101.興味がないだけだ
正直無視しようかとも思ったが、さすがにそんなことはこの場ではなきない。
ため息をこぼしてしまいそうになりながら、俺は彼らの下へ行くことにした。
「……質問させてくれ。クソ医者、お前はどうしてここにいるんだよ。ああ……それとリエトン伯爵。どうして上半身裸なんですか」
「えっと……もうリエトン伯爵はスルーするけど……クソ医者さんはただの町医者……だよね?」
「ですよね?」
そもそも、クソ医者がこの場にいるのが意味が分からないでいた。
「え? なんか誘われましたから来ただけですよ」
「分かった。もういい。お前はもう底が知れないってことでいいわ」
「なんですか適当ですね」
「興味がないだけだ」
「ふむ、物事に対する興味の消失ですか。少し歳を取り過ぎたんじゃないですか?」
「うっせえ」
クソ医者はもういい。彼はなんやかんやで色々な情報を過去に持っているような話し方をしていた。詳しい事情は知らないが、ともあれ王族や貴族と繋がりを持っていてもおかしくはない。
「で……リエトン伯爵は……」
「うむ! どうやら魔族の皆様方は私の筋肉美が気になって仕方ないようでなッッッ! ここは一肌脱いでおいたわけだッッッ!」
「それで本当に一肌脱いだと……」
「むッッッ!? もしや私を変態か何かだと思っているなッッッ!?」
そう言って、リエトン伯爵が己の筋肉を震わせて少し悲しそうな姿を見せた。というか筋肉で感情を表現できる人間なんて初めて見た。多分リエトン伯爵だけだろう。
「かなり評判は良かったんだぞッッッ! なあそこの魔族さんッッッ!」
リエトン伯爵は先程まで囲っていた魔族を捕まえて目の前に突き出す。少し魔族は困った素振りを見せるが、確かにうんと頷いてリエトン伯爵の筋肉を触った。
「最高……でした……! あの筋肉美には皆さんうっとりしていましたよ!」
「だろうッッッ! そう言っているだろうカイルッッッ!」
「まあ問題にならないのなら俺はいいですけど……」
評判がいいのなら……別に構わないだろう。こんな大きなパーティ会場で上半身裸にさせるのもどうかとは思うが、まあそれも交流のきっかけになるなら問題ない……か。
「とりあえず服……着ようよ?」
「わたしも……そう思います」
「なにッッッ!? 二人はこの美しい筋肉を隠せと言うのかッッッ!?」
「少し……嫌……かな……」
「あの……あまりハッキリとは言いたくないのですが……その……ふ、不快かも……はは」
エリサとユイが微妙な反応を示すと、リエトン伯爵が膝から崩れ落ちた。拳を何度も地面に打ち付け、涙を浮かべている。

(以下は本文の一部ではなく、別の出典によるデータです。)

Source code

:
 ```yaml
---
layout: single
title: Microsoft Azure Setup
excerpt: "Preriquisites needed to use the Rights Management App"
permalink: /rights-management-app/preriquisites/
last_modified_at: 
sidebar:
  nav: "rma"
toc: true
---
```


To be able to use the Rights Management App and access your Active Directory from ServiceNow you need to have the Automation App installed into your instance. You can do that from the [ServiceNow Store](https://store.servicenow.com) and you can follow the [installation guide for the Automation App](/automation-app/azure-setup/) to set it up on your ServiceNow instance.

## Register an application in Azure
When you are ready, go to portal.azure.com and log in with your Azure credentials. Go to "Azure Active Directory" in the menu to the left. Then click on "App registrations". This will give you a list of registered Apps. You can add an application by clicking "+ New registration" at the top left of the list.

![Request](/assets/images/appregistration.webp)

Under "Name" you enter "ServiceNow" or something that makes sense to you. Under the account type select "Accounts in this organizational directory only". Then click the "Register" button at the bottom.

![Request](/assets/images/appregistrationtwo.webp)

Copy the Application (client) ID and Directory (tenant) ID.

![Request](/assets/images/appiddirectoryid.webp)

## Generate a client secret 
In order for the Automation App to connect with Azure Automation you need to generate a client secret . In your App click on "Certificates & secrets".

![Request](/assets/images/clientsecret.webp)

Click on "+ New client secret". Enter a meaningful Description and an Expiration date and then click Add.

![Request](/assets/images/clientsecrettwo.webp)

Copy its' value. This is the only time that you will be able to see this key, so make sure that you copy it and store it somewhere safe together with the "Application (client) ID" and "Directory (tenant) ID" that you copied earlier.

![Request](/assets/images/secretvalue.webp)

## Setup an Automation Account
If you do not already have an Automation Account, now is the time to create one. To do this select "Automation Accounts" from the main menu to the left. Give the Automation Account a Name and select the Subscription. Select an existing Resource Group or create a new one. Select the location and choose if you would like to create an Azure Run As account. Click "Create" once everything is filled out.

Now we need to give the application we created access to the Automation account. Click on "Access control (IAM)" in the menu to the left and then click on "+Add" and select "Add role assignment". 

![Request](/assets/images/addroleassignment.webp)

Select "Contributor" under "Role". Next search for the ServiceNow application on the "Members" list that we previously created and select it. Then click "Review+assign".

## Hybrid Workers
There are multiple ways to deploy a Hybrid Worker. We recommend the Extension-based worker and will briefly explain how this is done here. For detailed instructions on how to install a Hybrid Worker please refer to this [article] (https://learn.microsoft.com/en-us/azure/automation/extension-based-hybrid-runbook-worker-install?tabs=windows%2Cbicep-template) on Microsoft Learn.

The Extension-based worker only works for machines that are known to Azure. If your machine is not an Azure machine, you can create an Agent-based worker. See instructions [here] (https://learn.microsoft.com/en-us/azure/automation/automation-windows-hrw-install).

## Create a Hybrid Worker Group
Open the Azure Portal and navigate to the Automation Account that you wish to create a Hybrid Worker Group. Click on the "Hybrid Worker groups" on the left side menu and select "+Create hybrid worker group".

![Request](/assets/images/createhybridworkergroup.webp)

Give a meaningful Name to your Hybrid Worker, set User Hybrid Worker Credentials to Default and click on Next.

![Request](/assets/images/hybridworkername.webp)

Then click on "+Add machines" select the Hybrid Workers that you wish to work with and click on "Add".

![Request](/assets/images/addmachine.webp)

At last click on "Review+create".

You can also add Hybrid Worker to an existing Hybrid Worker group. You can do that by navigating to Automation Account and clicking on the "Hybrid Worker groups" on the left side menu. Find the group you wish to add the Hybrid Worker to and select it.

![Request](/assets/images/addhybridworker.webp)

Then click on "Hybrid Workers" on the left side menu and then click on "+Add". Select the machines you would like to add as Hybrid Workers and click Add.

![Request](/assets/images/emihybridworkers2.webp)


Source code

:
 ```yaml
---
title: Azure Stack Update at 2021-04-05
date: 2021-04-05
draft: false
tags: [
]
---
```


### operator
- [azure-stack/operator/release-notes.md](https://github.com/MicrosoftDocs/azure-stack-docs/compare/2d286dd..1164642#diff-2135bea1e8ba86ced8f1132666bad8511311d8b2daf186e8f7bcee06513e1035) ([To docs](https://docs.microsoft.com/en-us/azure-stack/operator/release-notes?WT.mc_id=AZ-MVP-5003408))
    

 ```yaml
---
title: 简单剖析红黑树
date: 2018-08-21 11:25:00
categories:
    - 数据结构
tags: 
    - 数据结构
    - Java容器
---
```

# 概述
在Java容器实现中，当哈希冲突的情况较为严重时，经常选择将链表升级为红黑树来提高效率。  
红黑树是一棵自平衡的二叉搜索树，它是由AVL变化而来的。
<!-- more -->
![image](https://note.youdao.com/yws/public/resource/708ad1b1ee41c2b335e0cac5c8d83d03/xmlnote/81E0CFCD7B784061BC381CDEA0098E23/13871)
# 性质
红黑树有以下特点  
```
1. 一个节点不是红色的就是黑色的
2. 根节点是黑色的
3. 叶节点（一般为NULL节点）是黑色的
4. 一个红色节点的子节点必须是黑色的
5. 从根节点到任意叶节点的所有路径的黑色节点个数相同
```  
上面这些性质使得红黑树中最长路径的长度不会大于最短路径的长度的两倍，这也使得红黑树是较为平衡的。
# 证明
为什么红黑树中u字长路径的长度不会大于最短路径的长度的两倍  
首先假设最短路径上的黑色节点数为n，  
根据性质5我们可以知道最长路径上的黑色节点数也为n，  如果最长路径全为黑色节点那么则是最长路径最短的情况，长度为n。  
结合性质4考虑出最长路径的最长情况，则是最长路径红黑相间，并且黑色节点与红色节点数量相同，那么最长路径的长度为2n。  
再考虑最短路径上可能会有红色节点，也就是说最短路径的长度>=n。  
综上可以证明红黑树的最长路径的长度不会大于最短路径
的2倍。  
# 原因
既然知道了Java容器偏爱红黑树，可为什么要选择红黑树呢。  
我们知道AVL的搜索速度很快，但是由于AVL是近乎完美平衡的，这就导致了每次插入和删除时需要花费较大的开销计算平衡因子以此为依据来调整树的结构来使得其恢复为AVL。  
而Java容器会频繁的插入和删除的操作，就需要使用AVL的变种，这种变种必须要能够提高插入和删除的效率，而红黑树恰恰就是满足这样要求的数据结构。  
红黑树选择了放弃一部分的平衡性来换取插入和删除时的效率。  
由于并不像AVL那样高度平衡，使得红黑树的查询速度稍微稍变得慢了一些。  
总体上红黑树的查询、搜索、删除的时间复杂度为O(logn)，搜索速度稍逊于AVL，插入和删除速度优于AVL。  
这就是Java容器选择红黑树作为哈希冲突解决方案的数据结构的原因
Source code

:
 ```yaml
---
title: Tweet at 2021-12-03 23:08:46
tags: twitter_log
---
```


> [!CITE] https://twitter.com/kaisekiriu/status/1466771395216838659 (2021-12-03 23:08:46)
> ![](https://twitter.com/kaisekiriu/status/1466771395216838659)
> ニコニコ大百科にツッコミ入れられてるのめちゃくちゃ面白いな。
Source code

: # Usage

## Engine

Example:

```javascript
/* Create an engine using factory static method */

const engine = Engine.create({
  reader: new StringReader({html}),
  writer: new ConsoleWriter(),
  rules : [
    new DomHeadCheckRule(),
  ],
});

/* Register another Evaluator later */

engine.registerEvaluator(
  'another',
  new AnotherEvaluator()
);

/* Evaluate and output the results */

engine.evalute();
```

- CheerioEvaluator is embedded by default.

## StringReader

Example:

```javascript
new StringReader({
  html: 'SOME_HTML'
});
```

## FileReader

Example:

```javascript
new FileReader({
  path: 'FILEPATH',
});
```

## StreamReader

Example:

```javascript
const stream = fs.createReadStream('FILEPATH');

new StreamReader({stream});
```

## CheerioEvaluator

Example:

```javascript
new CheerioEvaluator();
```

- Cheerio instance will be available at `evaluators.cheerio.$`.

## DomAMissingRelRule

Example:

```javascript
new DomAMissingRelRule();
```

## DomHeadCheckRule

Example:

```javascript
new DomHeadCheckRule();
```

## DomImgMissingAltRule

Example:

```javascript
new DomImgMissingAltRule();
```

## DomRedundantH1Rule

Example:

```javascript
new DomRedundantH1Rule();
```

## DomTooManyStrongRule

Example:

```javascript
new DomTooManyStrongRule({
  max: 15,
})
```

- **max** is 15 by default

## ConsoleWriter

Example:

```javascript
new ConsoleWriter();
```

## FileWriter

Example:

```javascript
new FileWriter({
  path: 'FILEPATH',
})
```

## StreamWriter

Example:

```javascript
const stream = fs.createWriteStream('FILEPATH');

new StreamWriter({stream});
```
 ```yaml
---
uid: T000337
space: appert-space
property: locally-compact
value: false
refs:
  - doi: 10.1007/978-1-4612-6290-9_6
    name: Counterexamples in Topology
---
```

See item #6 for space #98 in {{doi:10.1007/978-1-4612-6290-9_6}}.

「鍛え方が足りなかったか……ならば更に筋肉美を追求し、誰もが見蕩れるような筋肉を目指すことにする……」
悲しそうにリエトンは上着を着て、涙を拭った。
いや……そういうわけではないと思うんだけどな。多分二人は普通に上半身裸のオッサンを見たくないだけだと思うの俺は。しかし伝えるにしても変な方向に曲解されそうだから仕方がないってことにしておこう。